In light of the changing global environment, where flexibility is key, the government has been urged to push for a review of the SA Customs Union (Sacu).
Agricultural economist Wandile Sihlobo believes some countries may be reluctant to engage deeply with South Africa on trade because of Sacu.
“To potential partners, the customs union often appears opaque and unpredictable. Many are interested in South Africa itself, not the wider region. Pretoria should therefore press for Sacu reform while preserving the development programmes that provide social support to neighbouring states.”
He says countries must be agile in forming new agreements that sustain their economies. “South Africa is on a path of export expansion, and when other countries see their interests aligned with South Africa’s, the government must be able to sign trade agreements.”
But this is not always the reality. South Africa generally has to consult with Botswana, Eswatini, Lesotho and Namibia, which are part of Sacu.
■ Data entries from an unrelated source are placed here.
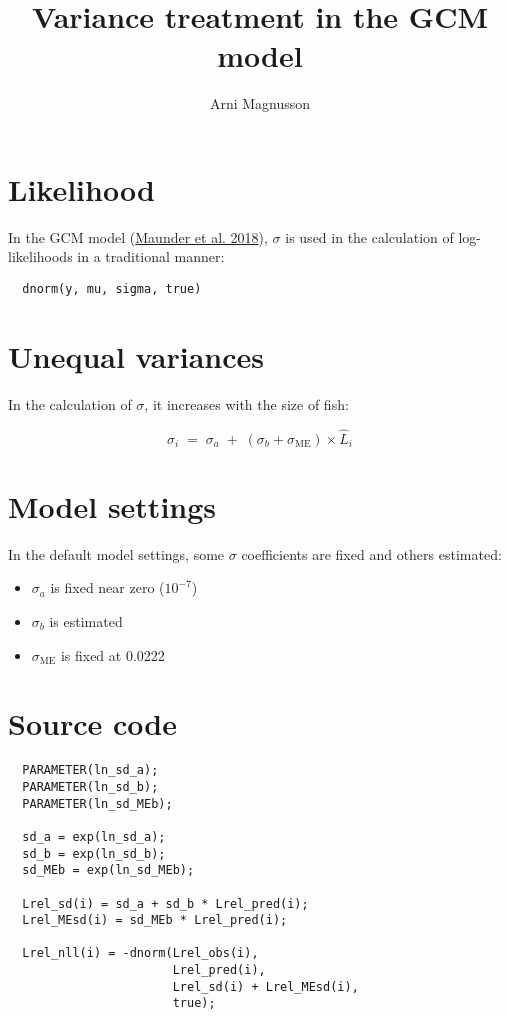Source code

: \documentclass[fleqn]{article}
\begin{document}
\title{Variance treatment in the GCM model}
\author{Arni Magnusson}
\maketitle

\section*{Likelihood}

In the GCM model (\textcolor[rgb]{0,0.1,0.5}%
{\href{https://doi.org/10.1007/s00227-018-3336-9}{Maunder et al. 2018}}),
$\sigma$ is used in the calculation of log-likelihoods in a traditional manner:

\begin{verbatim}
  dnorm(y, mu, sigma, true)
\end{verbatim}

\section*{Unequal variances}

In the calculation of $\sigma$, it increases with the size of fish:

\begin{displaymath}
  \sigma_i \;=\; \sigma_a \;+\; (\sigma_b + \sigma_\mathrm{ME})\times \hat L_i
\end{displaymath}

\section*{Model settings}

In the default model settings, some $\sigma$ coefficients are fixed and others
estimated:

\begin{itemize}
  \item[] $\sigma_a$ is fixed near zero ($10^{-7}$)
  \item[] $\sigma_b$ is estimated
  \item[] $\sigma_\mathrm{ME}$ is fixed at 0.0222
\end{itemize}

\section*{Source code}

\begin{verbatim}
  PARAMETER(ln_sd_a);
  PARAMETER(ln_sd_b);
  PARAMETER(ln_sd_MEb);

  sd_a = exp(ln_sd_a);
  sd_b = exp(ln_sd_b);
  sd_MEb = exp(ln_sd_MEb);

  Lrel_sd(i) = sd_a + sd_b * Lrel_pred(i);
  Lrel_MEsd(i) = sd_MEb * Lrel_pred(i);

  Lrel_nll(i) = -dnorm(Lrel_obs(i),
                       Lrel_pred(i),
                       Lrel_sd(i) + Lrel_MEsd(i),
                       true);
\end{verbatim}
\end{document}
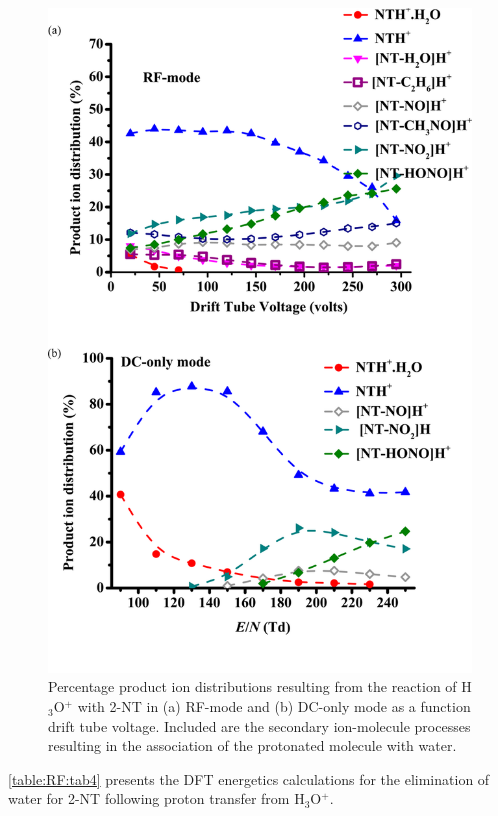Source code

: \begin{figure}%
\centering
\includegraphics[height=0.7\textheight]{pics/RFpaper_fig9.png}
\caption{Percentage product ion distributions resulting from the reaction of H$_3$O$^+$ with 2-NT in (a) RF-mode and (b) DC-only mode as a function drift tube voltage. Included are the secondary ion-molecule processes resulting in the association of the protonated molecule with water.}
\label{fig:RF9}
\end{figure}

\autoref{table:RF:tab4} presents the DFT energetics calculations for the elimination of water for 2-NT following proton transfer from H$_3$O$^+$.


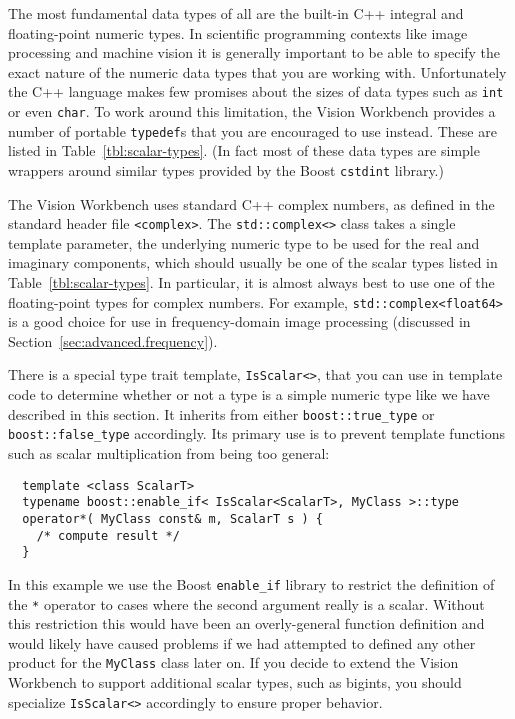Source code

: The most fundamental data types of all are the built-in C++ integral
and floating-point numeric types.  In scientific programming contexts 
like image processing and machine vision it is generally important to 
be able to specify the exact nature of the numeric data types that you 
are working with.  Unfortunately the C++ language makes few promises 
about the sizes of data types such as \verb#int# or even \verb#char#.  
To work around this limitation, the Vision Workbench provides a number 
of portable \verb#typedef#s that you are encouraged to use instead.  
These are listed in Table~\ref{tbl:scalar-types}.  (In fact most of 
these data types are simple wrappers around similar types provided 
by the Boost \verb#cstdint# library.)

The Vision Workbench uses standard C++ complex numbers, as defined 
in the standard header file \verb#<complex>#.  The \verb#std::complex<># 
class takes a single template parameter, the underlying numeric type 
to be used for the real and imaginary components, which should usually 
be one of the scalar types listed in Table~\ref{tbl:scalar-types}. 
In particular, it is almost always best to use one of the floating-point 
types for complex numbers.  For example, \verb#std::complex<float64># 
is a good choice for use in frequency-domain image processing 
(discussed in Section~\ref{sec:advanced.frequency}).

There is a special type trait template, \verb#IsScalar<>#, that you 
can use in template code to determine whether or not a type is a 
simple numeric type like we have described in this section.  It 
inherits from either \verb#boost::true_type# or \verb#boost::false_type# 
accordingly.  Its primary use is to prevent template functions such 
as scalar multiplication from being too general:
\begin{verbatim}
  template <class ScalarT>
  typename boost::enable_if< IsScalar<ScalarT>, MyClass >::type
  operator*( MyClass const& m, ScalarT s ) {
    /* compute result */
  }
\end{verbatim}
In this example we use the Boost \verb#enable_if# library to restrict 
the definition of the \verb#*# operator to cases where the second 
argument really is a scalar.  Without this restriction this would 
have been an overly-general function definition and would likely 
have caused problems if we had attempted to defined any other  
product for the \verb#MyClass# class later on.  If you decide to 
extend the Vision Workbench to support additional scalar types, 
such as bigints, you should specialize \verb#IsScalar<># accordingly 
to ensure proper behavior.

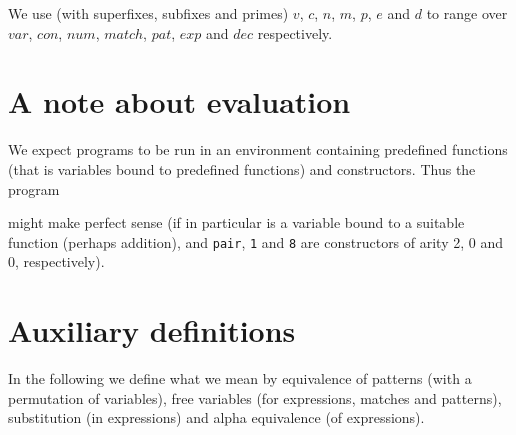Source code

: We use (with superfixes, subfixes and primes) $v$, $c$, $n$, $m$, $p$, $e$
and $d$ to range over $var$, $con$, $num$, $match$, $pat$, $exp$ and $dec$
respectively.

\section{A note about evaluation}
We expect programs to be run in an environment containing predefined functions
(that is variables bound to predefined functions) and constructors. Thus the
program
\begin{quote}
\end{quote}
might make perfect sense (if in particular  is a variable bound to a
suitable function (perhaps addition), and \texttt{pair}, \texttt{1} and
\texttt{8} are constructors of arity 2, 0 and 0, respectively).
\section{Auxiliary definitions}
\label{sec:auxil-defin}

In the following we define what we mean by equivalence of patterns (with a
permutation of variables), free variables (for expressions, matches and
patterns), substitution (in expressions) and alpha equivalence (of expressions).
And while in the past this practice worked well, it’s because there was no urgency and most trade matters took years to be concluded.
Negotiating as a customs union also ensured that countries interacting with the region could access a slightly larger market.
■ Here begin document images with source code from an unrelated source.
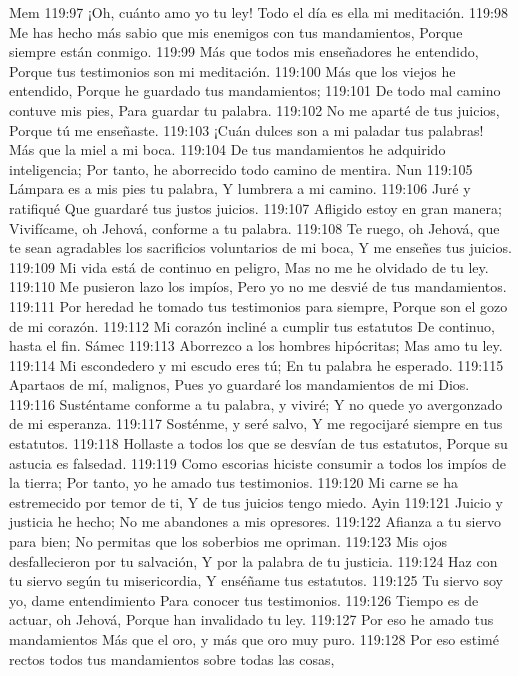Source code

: Mem 
119:97 ¡Oh, cuánto amo yo tu ley! 
Todo el día es ella mi meditación. 
119:98 Me has hecho más sabio que mis enemigos con tus mandamientos, 
Porque siempre están conmigo. 
119:99 Más que todos mis enseñadores he entendido, 
Porque tus testimonios son mi meditación. 
119:100 Más que los viejos he entendido, 
Porque he guardado tus mandamientos; 
119:101 De todo mal camino contuve mis pies, 
Para guardar tu palabra. 
119:102 No me aparté de tus juicios, 
Porque tú me enseñaste. 
119:103 ¡Cuán dulces son a mi paladar tus palabras! 
Más que la miel a mi boca. 
119:104 De tus mandamientos he adquirido inteligencia; 
Por tanto, he aborrecido todo camino de mentira. 
Nun 
119:105 Lámpara es a mis pies tu palabra, 
Y lumbrera a mi camino. 
119:106 Juré y ratifiqué 
Que guardaré tus justos juicios. 
119:107 Afligido estoy en gran manera; 
Vivifícame, oh Jehová, conforme a tu palabra. 
119:108 Te ruego, oh Jehová, que te sean agradables los sacrificios voluntarios de mi boca, 
Y me enseñes tus juicios. 
119:109 Mi vida está de continuo en peligro, 
Mas no me he olvidado de tu ley. 
119:110 Me pusieron lazo los impíos, 
Pero yo no me desvié de tus mandamientos. 
119:111 Por heredad he tomado tus testimonios para siempre, 
Porque son el gozo de mi corazón. 
119:112 Mi corazón incliné a cumplir tus estatutos 
De continuo, hasta el fin. 
Sámec 
119:113 Aborrezco a los hombres hipócritas; 
Mas amo tu ley. 
119:114 Mi escondedero y mi escudo eres tú; 
En tu palabra he esperado. 
119:115 Apartaos de mí, malignos, 
Pues yo guardaré los mandamientos de mi Dios. 
119:116 Susténtame conforme a tu palabra, y viviré; 
Y no quede yo avergonzado de mi esperanza. 
119:117 Sosténme, y seré salvo, 
Y me regocijaré siempre en tus estatutos. 
119:118 Hollaste a todos los que se desvían de tus estatutos, 
Porque su astucia es falsedad. 
119:119 Como escorias hiciste consumir a todos los impíos de la tierra; 
Por tanto, yo he amado tus testimonios. 
119:120 Mi carne se ha estremecido por temor de ti, 
Y de tus juicios tengo miedo. 
Ayin 
119:121 Juicio y justicia he hecho; 
No me abandones a mis opresores. 
119:122 Afianza a tu siervo para bien; 
No permitas que los soberbios me opriman. 
119:123 Mis ojos desfallecieron por tu salvación, 
Y por la palabra de tu justicia. 
119:124 Haz con tu siervo según tu misericordia, 
Y enséñame tus estatutos. 
119:125 Tu siervo soy yo, dame entendimiento 
Para conocer tus testimonios. 
119:126 Tiempo es de actuar, oh Jehová, 
Porque han invalidado tu ley. 
119:127 Por eso he amado tus mandamientos 
Más que el oro, y más que oro muy puro. 
119:128 Por eso estimé rectos todos tus mandamientos sobre todas las cosas,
“But the world has changed, and each country must put its interests first,” says Sihlobo.
“For South Africa, unlike other countries in the region, there are pressures in key markets such as the US and a need to expand export markets as the domestic industry increases output across various sectors of the economy.
“Therefore, the pressure on South Africa’s policymakers and business leaders isn’t the same as in other countries in the region. Thus, South Africa must have the flexibility to move at its own pace in finalising trade matters.”
He believes the modern version of trade arrangements in this region should allow countries to enter into bilateral trade agreements with various partners while maintaining low tariffs within the bloc.